Softbank-Saudi sovereign fund raise $93 bn for IT investment

  • IANS

    IANS | Riyadh

    May 22, 2017 | 10:44 AM
Softbank

(Photo: Getty Image)

Japanese IT and telecom major Softbank Group's funding arm along with Saudi Arabia's sovereign wealth fund have announced the raising of over $93 billion for investing in high technology areas such as artificial intelligence and robotics.

"Softbank Group (SBG) created the SoftBank Vision Fund as a result of its strongly held belief that the next stage of the Information Revolution is underway, and building the businesses that will make this possible will require unprecedented large scale long-term investment," the Softbank Vision Fund said in a statement.

"In addition to SoftBank Group and the Public Investment Fund of the Kingdom of Saudi Arabia (PIF), as previously announced, investors in the Fund also include the Mubadala Investment Company of the United Arab Emirates (Mubadala), Apple Inc (Apple), FoxConn Technology Group (Foxconn), QualComm Incorporated (Qualcomm) and Sharp Corporation (Sharp)," it said. 
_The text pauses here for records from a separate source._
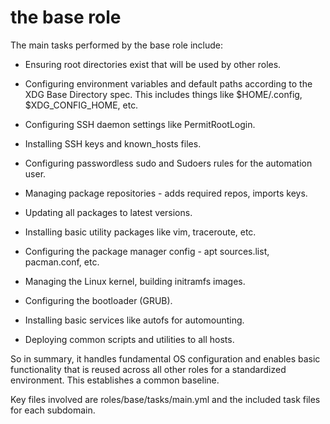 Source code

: # the base role


The main tasks performed by the base role include:

- Ensuring root directories exist that will be used by other roles.
    
- Configuring environment variables and default paths according to the XDG Base Directory spec. This includes things like $HOME/.config, $XDG_CONFIG_HOME, etc.
    
- Configuring SSH daemon settings like PermitRootLogin.
    
- Installing SSH keys and known_hosts files.
    
- Configuring passwordless sudo and Sudoers rules for the automation user.
    
- Managing package repositories - adds required repos, imports keys.
    
- Updating all packages to latest versions.
    
- Installing basic utility packages like vim, traceroute, etc.
    
- Configuring the package manager config - apt sources.list, pacman.conf, etc.
    
- Managing the Linux kernel, building initramfs images.
    
- Configuring the bootloader (GRUB).
    
- Installing basic services like autofs for automounting.
    
- Deploying common scripts and utilities to all hosts.
    

So in summary, it handles fundamental OS configuration and enables basic functionality that is reused across all other roles for a standardized environment. This establishes a common baseline.

Key files involved are roles/base/tasks/main.yml and the included task files for each subdomain. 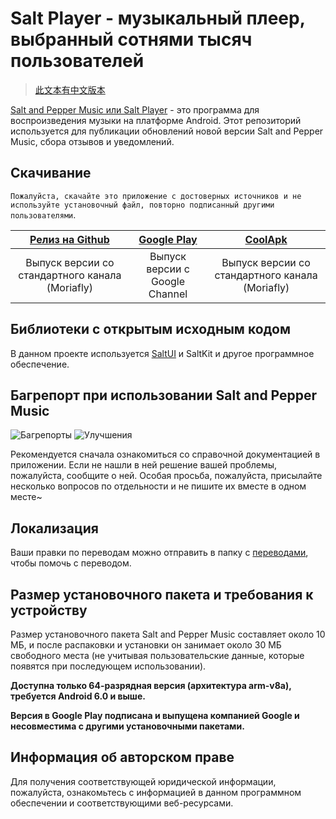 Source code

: # Salt Player - музыкальный плеер, выбранный сотнями тысяч пользователей

> [此文本有中文版本](https://github.com/Moriafly/SaltPlayerSource/blob/main/README.md)

[Salt and Pepper Music или Salt Player](https://sakawish.github.io/apps/salt-player/) - это программа для воспроизведения музыки на платформе Android. Этот репозиторий используется для публикации обновлений новой версии Salt and Pepper Music, сбора отзывов и уведомлений.

## Скачивание

`Пожалуйста, скачайте это приложение с достоверных источников и не используйте установочный файл, повторно подписанный другими пользователями`.

|[Релиз на Github](https://github.com/Moriafly/SaltPlayerSource/releases)|[Google Play](https://play.google.com/store/apps/details?id=com.salt.music)|[CoolApk](https://www.coolapk.com/apk/284064)|
|:--:|:--:|:--:|
|Выпуск версии со стандартного канала (Moriafly)|Выпуск версии с Google Channel|Выпуск версии со стандартного канала (Moriafly)|

## Библиотеки с открытым исходным кодом

В данном проекте используется [SaltUI](https://github.com/Moriafly/SaltUI) и SaltKit и другое программное обеспечение.

## Багрепорт при использовании Salt and Pepper Music

![Багрепорты](https://img.shields.io/github/issues/Moriafly/SaltPlayerSource/错误%20bug?color=d73a4a&label=错误%20bug) ![Улучшения](https://img.shields.io/github/issues/Moriafly/SaltPlayerSource/增强%20enhancement?color=a2eeef&label=增强%20enhancement)

Рекомендуется сначала ознакомиться со справочной документацией в приложении. Если не нашли в ней решение вашей проблемы, пожалуйста, сообщите о ней. Особая просьба, пожалуйста, присылайте несколько вопросов по отдельности и не пишите их вместе в одном месте~

## Локализация

Ваши правки по переводам можно отправить в папку с [переводами](https://github.com/Moriafly/SaltPlayerSource/tree/main/translations), чтобы помочь с переводом.

## Размер установочного пакета и требования к устройству

Размер установочного пакета Salt and Pepper Music составляет около 10 МБ, и после распаковки и установки он занимает около 30 МБ свободного места (не учитывая пользовательские данные, которые появятся при последующем использовании).

**Доступна только 64-разрядная версия (архитектура arm-v8a), требуется Android 6.0 и выше.**

**Версия в Google Play подписана и выпущена компанией Google и несовместима с другими установочными пакетами.**

## Информация об авторском праве

Для получения соответствующей юридической информации, пожалуйста, ознакомьтесь с информацией в данном программном обеспечении и соответствующими веб-ресурсами.
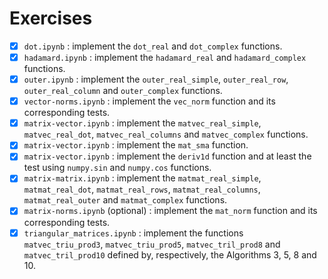 # Exercises

- [x] `dot.ipynb` : implement the `dot_real` and `dot_complex` functions.
- [x] `hadamard.ipynb` : implement the `hadamard_real` and `hadamard_complex` functions.
- [x] `outer.ipynb` : implement the `outer_real_simple`, `outer_real_row`, `outer_real_column` and `outer_complex` functions.
- [x] `vector-norms.ipynb` : implement the `vec_norm` function and its corresponding tests.
- [x] `matrix-vector.ipynb` : implement the `matvec_real_simple`, `matvec_real_dot`, `matvec_real_columns` and `matvec_complex` functions.
- [x] `matrix-vector.ipynb` : implement the `mat_sma` function.
- [x] `matrix-vector.ipynb` : implement the `deriv1d` function and at least the test using `numpy.sin` and `numpy.cos` functions.
- [x] `matrix-matrix.ipynb` : implement the `matmat_real_simple`, `matmat_real_dot`, `matmat_real_rows`, `matmat_real_columns`, `matmat_real_outer` and `matmat_complex` functions.
- [x] `matrix-norms.ipynb` (optional) : implement the `mat_norm` function and its corresponding tests.
- [x] `triangular_matrices.ipynb` : implement the functions `matvec_triu_prod3`, `matvec_triu_prod5`, `matvec_tril_prod8` and `matvec_tril_prod10` defined by, respectively, the Algorithms 3, 5, 8 and 10.
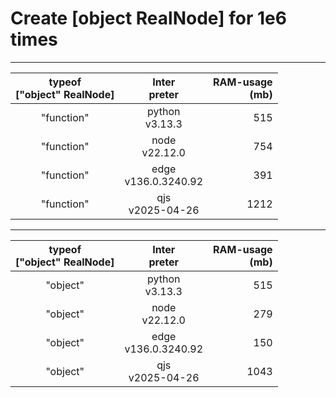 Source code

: # Create \[object RealNode\] for 1e6 times

---

| typeof <br> \["object" RealNode\] </br> |  Inter <br> preter </br> | RAM-usage <br> (mb) </br> |
| :----: | :----: | ---: |
| "function" | python <br> v3.13.3 </br> | 515 |
| "function" | node <br> v22.12.0 </br> | 754 |
| "function" | edge <br> v136.0.3240.92 </br> | 391 |
| "function" | qjs <br> v2025-04-26 </br> | 1212 |

---

| typeof <br> \["object" RealNode\] </br> |  Inter <br> preter </br> | RAM-usage <br> (mb) </br> |
| :----: | :----: | ---: |
| "object" | python <br> v3.13.3 </br> | 515 |
| "object" | node <br> v22.12.0 </br> | 279 |
| "object" | edge <br> v136.0.3240.92 </br> | 150 |
| "object" | qjs <br> v2025-04-26 </br> | 1043 | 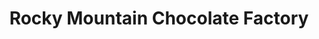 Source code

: ---
title: "Rocky Mountain Chocolate Factory"
url: /silverthorne/rocky-mountain-chocolate-factory/
shop: confectionery
--- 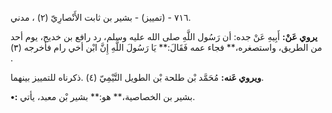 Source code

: ٧١٦ - (تمييز) - بشير بن ثابت الأَنْصارِيّ (٢) ، مدني.

**يروي عَنْ:** أَبِيهِ عَنْ جده: أن رَسُول اللَّهِ صلى الله عليه وسلم، رد رافع بن خديج، يوم أحد من الطريق، واستصغره،** فجاء عمه فَقَالَ:** يَا رَسُولَ اللَّهِ إِنَّ ابْن أخي رام فأخرجه (٣) .

**ويروي عَنه:** مُحَمَّد بْن طلحة بْن الطويل التَّيْمِيّ (٤) .ذكرناه للتمييز بينهما.

**•:** بشير بن الخصاصية،** هو:** بشير بْن معبد، يأتي. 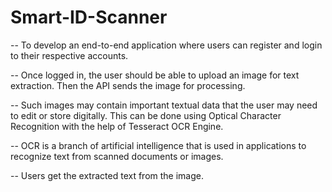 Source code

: # Smart-ID-Scanner

-- To develop an end-to-end application where users can register and login to their respective accounts. 

-- Once logged in, the user should be able to upload an image for text extraction. Then the API sends the image for processing. 

-- Such images may contain important textual data that the user may need to edit or store digitally. This can be done using Optical Character Recognition with the help of         Tesseract OCR Engine. 

-- OCR is a branch of artificial intelligence that is used in applications to recognize text from scanned documents or images.

-- Users get the extracted text from the image.
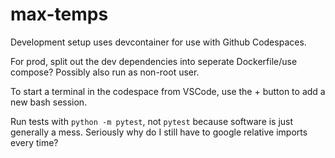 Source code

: # max-temps


Development setup uses devcontainer for use with Github Codespaces.

For prod, split out the dev dependencies into seperate Dockerfile/use compose? Possibly also run as non-root user.


To start a terminal in the codespace from VSCode, use the + button to add a new bash session.

Run tests with `python -m pytest`, not `pytest` because software is just generally a mess. Seriously why do I still have to google relative imports every time? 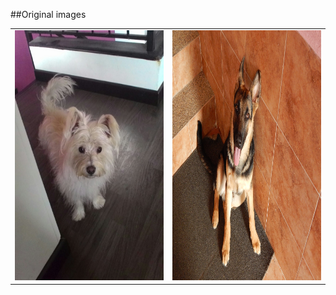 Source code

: ##Original images

<table>
<tr>
<td>
	<img src="wes.jpg" alt="Wes Original" width="300" height="400">
</td>
<td>
	<img src="zeus.jpg" alt="Wes Original" width="300" height="400">
</td>
</tr>
</table>
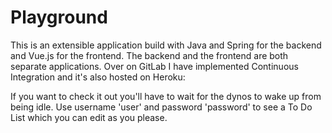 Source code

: # Playground
 
This is an extensible application build with Java and Spring for the backend and Vue.js for the frontend.
The backend and the frontend are both separate applications.
Over on GitLab I have implemented Continuous Integration and it's also hosted on Heroku: 

If you want to check it out you'll have to wait for the dynos to wake up from being idle.
Use username 'user' and password 'password' to see a To Do List which you can edit as you please.
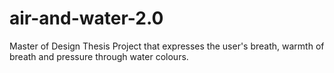 # air-and-water-2.0
Master of Design Thesis Project that expresses the user's breath, warmth of breath and pressure through water colours.
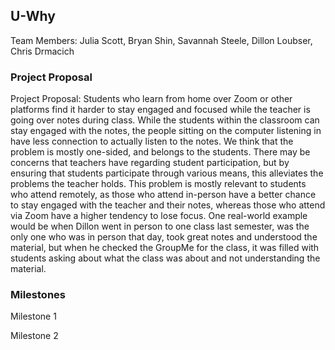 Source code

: ## U-Why

Team Members: Julia Scott, Bryan Shin, Savannah Steele, Dillon Loubser, Chris Drmacich

### Project Proposal

Project Proposal:
Students who learn from home over Zoom or other platforms find it harder to stay engaged and focused while the teacher is going over notes during class. While the students within the classroom can stay engaged with the notes, the people sitting on the computer listening in have less connection to actually listen to the notes.
We think that the problem is mostly one-sided, and belongs to the students. There may be concerns that teachers have regarding student participation, but by ensuring that students participate through various means, this alleviates the problems the teacher holds.
This problem is mostly relevant to students who attend remotely, as those who attend in-person have a better chance to stay engaged with the teacher and their notes, whereas those who attend via Zoom have a higher tendency to lose focus.
One real-world example would be when Dillon went in person to one class last semester, was the only one who was in person that day, took great notes and understood the material, but when he checked the GroupMe for the class, it was filled with students asking about what the class was about and not understanding the material.


### Milestones

Milestone 1

Milestone 2

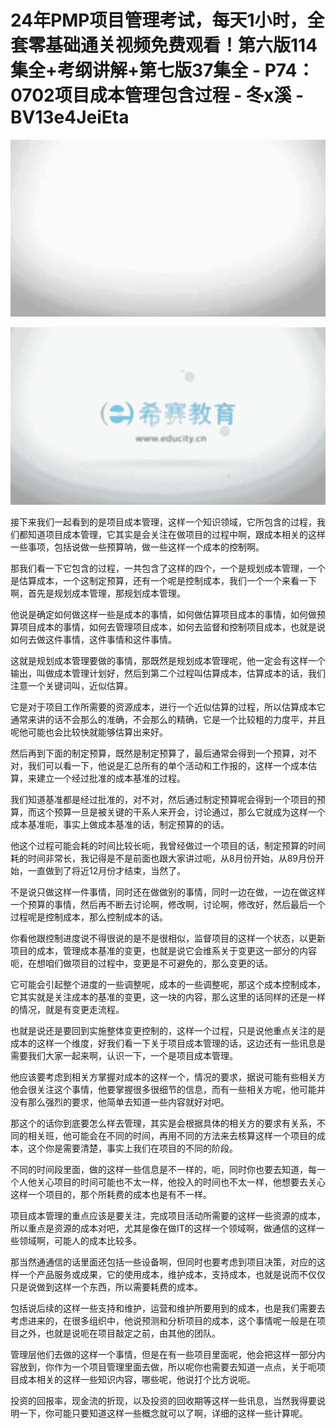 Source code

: # 24年PMP项目管理考试，每天1小时，全套零基础通关视频免费观看！第六版114集全+考纲讲解+第七版37集全 - P74：0702项目成本管理包含过程 - 冬x溪 - BV13e4JeiEta

![](img/0d4942db0a6bbb2e83bc366485f92d6b_0.png)

![](img/0d4942db0a6bbb2e83bc366485f92d6b_1.png)

接下来我们一起看到的是项目成本管理，这样一个知识领域，它所包含的过程，我们都知道项目成本管理，它其实是会关注在做项目的过程中啊，跟成本相关的这样一些事项，包括说做一些预算呐，做一些这样一个成本的控制啊。

那我们看一下它包含的过程，一共包含了这样的四个，一个是规划成本管理，一个是估算成本，一个这制定预算，还有一个呢是控制成本，我们一个一个来看一下啊，首先是规划成本管理，那规划成本管理。

他说是确定如何做这样一些是成本的事情，如何做估算项目成本的事情，如何做预算项目成本的事情，如何去管理项目成本，如何去监督和控制项目成本，也就是说如何去做这件事情，这件事情和这件事情。

这就是规划成本管理要做的事情，那既然是规划成本管理呢，他一定会有这样一个输出，叫做成本管理计划好，然后到第二个过程叫估算成本，估算成本的话，我们注意一个关键词叫，近似估算。

它是对于项目工作所需要的资源成本，进行一个近似估算的过程，所以估算成本它通常来讲的话不会那么的准确，不会那么的精确，它是一个比较粗的力度平，并且呢他可能也会比较快就能够估算出来好。

然后再到下面的制定预算，既然是制定预算了，最后通常会得到一个预算，对不对，我们可以看一下，他说是汇总所有的单个活动和工作报的，这样一个成本估算，来建立一个经过批准的成本基准的过程。

我们知道基准都是经过批准的，对不对，然后通过制定预算呢会得到一个项目的预算，而这个预算一旦是被关键的干系人来开会，讨论通过，那么它就成为这样一个成本基准呃，事实上做成本基准的话，制定预算的的话。

他这个过程可能会耗的时间比较长呃，我曾经做过一个项目的话，制定预算的时间耗的时间非常长，我记得是不是前面也跟大家讲过呃，从8月份开始，从89月份开始，一直做到了将近12月份才结束，当然了。

不是说只做这样一件事情，同时还在做做别的事情，同时一边在做，一边在做这样一个预算的事情，然后再不断去讨论啊，修改啊，讨论啊，修改好，然后最后一个过程呢是控制成本，那么控制成本的话。

你看他跟控制进度说不得很说的是不是很相似，监督项目的这样一个状态，以更新项目的成本，管理成本基准的变更，也就是说它会维系关于变更这一部分的内容呃，在想咱们做项目的过程中，变更是不可避免的，那么变更的话。

它可能会引起整个进度的一些调整呢，成本的一些调整呢，那这个成本控制成本，它其实就是关注成本的基准的变更，这一块的内容，那么这里的话同样的还是一样的情况，就是有变更走流程。

也就是说还是要回到实施整体变更控制的，这样一个过程，只是说他重点关注的是成本的这样一个维度，好我们看一下关于项目成本管理的话，这边还有一些讯息是需要我们大家一起来啊，认识一下，一个是项目成本管理。

他应该要考虑到相关方掌握对成本的这样一个，情况的要求，据说可能有些相关方他会很关注这个事情，他要掌握很多很细节的信息，而有一些相关方呢，他可能并没有那么强烈的要求，他简单去知道一些内容就好对吧。

那这个的话你到底要怎么样去管理，其实是会根据具体的相关方的要求有关系，不同的相关班，他可能会在不同的时间，再用不同的方法来去核算这样一个项目的成本，这个你是需要清楚，事实上我们在项目的不同的阶段。

不同的时间段里面，做的这样一些信息是不一样的，呃，同时你也要去知道，每一个人他关心项目的时间可能也不太一样，他投入的时间也不太一样，他想要去关心这样一个项目的，那个所耗费的成本也是有不一样。

项目成本管理的重点应该是要关注，完成项目活动所需要的这样一些资源的成本，所以重点是资源的成本对吧，尤其是像在做IT的这样一个领域啊，做通信的这样一些领域啊，可能人的成本比较多。

那当然通通信的话里面还包括一些设备啊，但同时也要考虑到项目决策，对应的这样一个产品服务或成果，它的使用成本，维护成本，支持成本，也就是说而不仅仅只是说做到这样一个东西，所以需要耗费的成本。

包括说后续的这样一些支持和维护，运营和维护所要用到的成本，也是我们需要去考虑进来的，在很多组织中，他说预测和分析项目的成本，这个事情呢一般是在项目之外，也就是说呃在项目敲定之前，由其他的团队。

管理层他们去做的这样一个事情，但是在有一些项目里面呢，他会把这样一部分内容放到，你作为一个项目管理里面去做，所以呢你也需要去知道一点点，关于呃项目成本相关的这样一些知识内容，哪些呢，他说打个比方说呃。

投资的回报率，现金流的折现，以及投资的回收期等这样一些讯息，当然我得要说明一下，你可能只要知道这样一些概念就可以了啊，详细的这样一些计算呢。

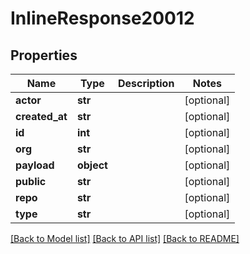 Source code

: # InlineResponse20012

## Properties
Name | Type | Description | Notes
------------ | ------------- | ------------- | -------------
**actor** | **str** |  | [optional] 
**created_at** | **str** |  | [optional] 
**id** | **int** |  | [optional] 
**org** | **str** |  | [optional] 
**payload** | **object** |  | [optional] 
**public** | **str** |  | [optional] 
**repo** | **str** |  | [optional] 
**type** | **str** |  | [optional] 

[[Back to Model list]](../README.md#documentation-for-models) [[Back to API list]](../README.md#documentation-for-api-endpoints) [[Back to README]](../README.md)

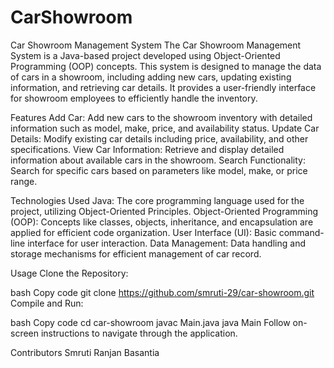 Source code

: # CarShowroom
Car Showroom Management System
The Car Showroom Management System is a Java-based project developed using Object-Oriented Programming (OOP) concepts.
This system is designed to manage the data of cars in a showroom, including adding new cars, updating existing information, and retrieving car details. It provides a user-friendly interface for showroom employees to efficiently handle the inventory.

Features
Add Car: Add new cars to the showroom inventory with detailed information such as model, make, price, and availability status.
Update Car Details: Modify existing car details including price, availability, and other specifications.
View Car Information: Retrieve and display detailed information about available cars in the showroom.
Search Functionality: Search for specific cars based on parameters like model, make, or price range.
 
Technologies Used
Java: The core programming language used for the project, utilizing Object-Oriented Principles.
Object-Oriented Programming (OOP): Concepts like classes, objects, inheritance, and encapsulation are applied for efficient code organization.
User Interface (UI): Basic command-line interface for user interaction.
Data Management: Data handling and storage mechanisms for efficient management of car record.

Usage
Clone the Repository:

bash
Copy code
git clone https://github.com/smruti-29/car-showroom.git
Compile and Run:

bash
Copy code
cd car-showroom
javac Main.java
java Main
Follow on-screen instructions to navigate through the application.

Contributors
Smruti Ranjan Basantia
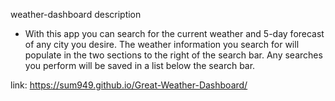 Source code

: weather-dashboard
 description

- With this app you can search for the current weather and 5-day forecast 
  of any city you desire. The weather information you search for will populate 
  in the two sections to the right of the search bar. 
  Any searches you perform will be saved in a list below the search bar.

link: https://sum949.github.io/Great-Weather-Dashboard/
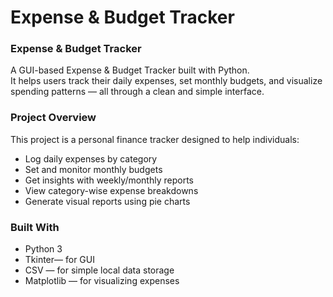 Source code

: # Expense & Budget Tracker

### Expense & Budget Tracker
A GUI-based Expense & Budget Tracker built with Python.  
It helps users track their daily expenses, set monthly budgets, and visualize spending patterns — all through a clean and simple interface.


### Project Overview
This project is a personal finance tracker designed to help individuals:
- Log daily expenses by category
- Set and monitor monthly budgets
- Get insights with weekly/monthly reports
- View category-wise expense breakdowns
- Generate visual reports using pie charts

### Built With
- Python 3
- Tkinter— for GUI
- CSV — for simple local data storage
- Matplotlib — for visualizing expenses
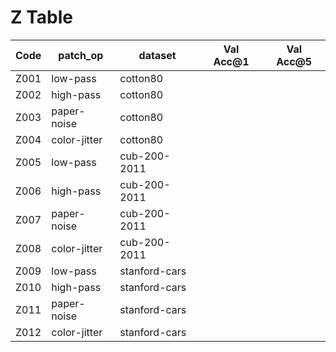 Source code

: # Z Table

| Code | patch_op | dataset | Val Acc@1 | Val Acc@5 |
|------|----------|---------|-----------|-----------|
| Z001 | low-pass | cotton80|           |           |
| Z002 | high-pass| cotton80|           |           |
| Z003 | paper-noise | cotton80|           |           |
| Z004 | color-jitter | cotton80|           |           |
| Z005 | low-pass | cub-200-2011|           |           |
| Z006 | high-pass| cub-200-2011|           |           |
| Z007 | paper-noise | cub-200-2011|           |           |
| Z008 | color-jitter | cub-200-2011|           |           |
| Z009 | low-pass | stanford-cars|           |           |
| Z010 | high-pass| stanford-cars|           |           |
| Z011 | paper-noise | stanford-cars|           |           |
| Z012 | color-jitter | stanford-cars|           |           | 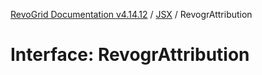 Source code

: [RevoGrid Documentation v4.14.12](README.md) / [JSX](Namespace.JSX.md) / RevogrAttribution

# Interface: RevogrAttribution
"The Fund is targeting a total of $100 billion of committed capital, with a final close within six months," it added. 

The announcement was made here on 20 May in the presence of Softbank chairman Masayoshi Son. 

Softbank said the Fund will be its primary vehicle to realise its SoftBank 2.0 vision, with preferred access to investments of $100 million or more that meet the Fund's investment strategy.

"The Fund will seek to acquire minority and majority interests in both private and public companies, from emerging technology businesses to established, multi-billion dollar companies requiring substantial growth funding," the statement said. 

"The Fund is expected to be active across a wide range of technology sectors, including Internet of Things (IoT), artificial intelligence, robotics, mobile applications and computing, communications infrastructure and telecoms, computational biology and other data-driven business models, cloud technologies and software," it added.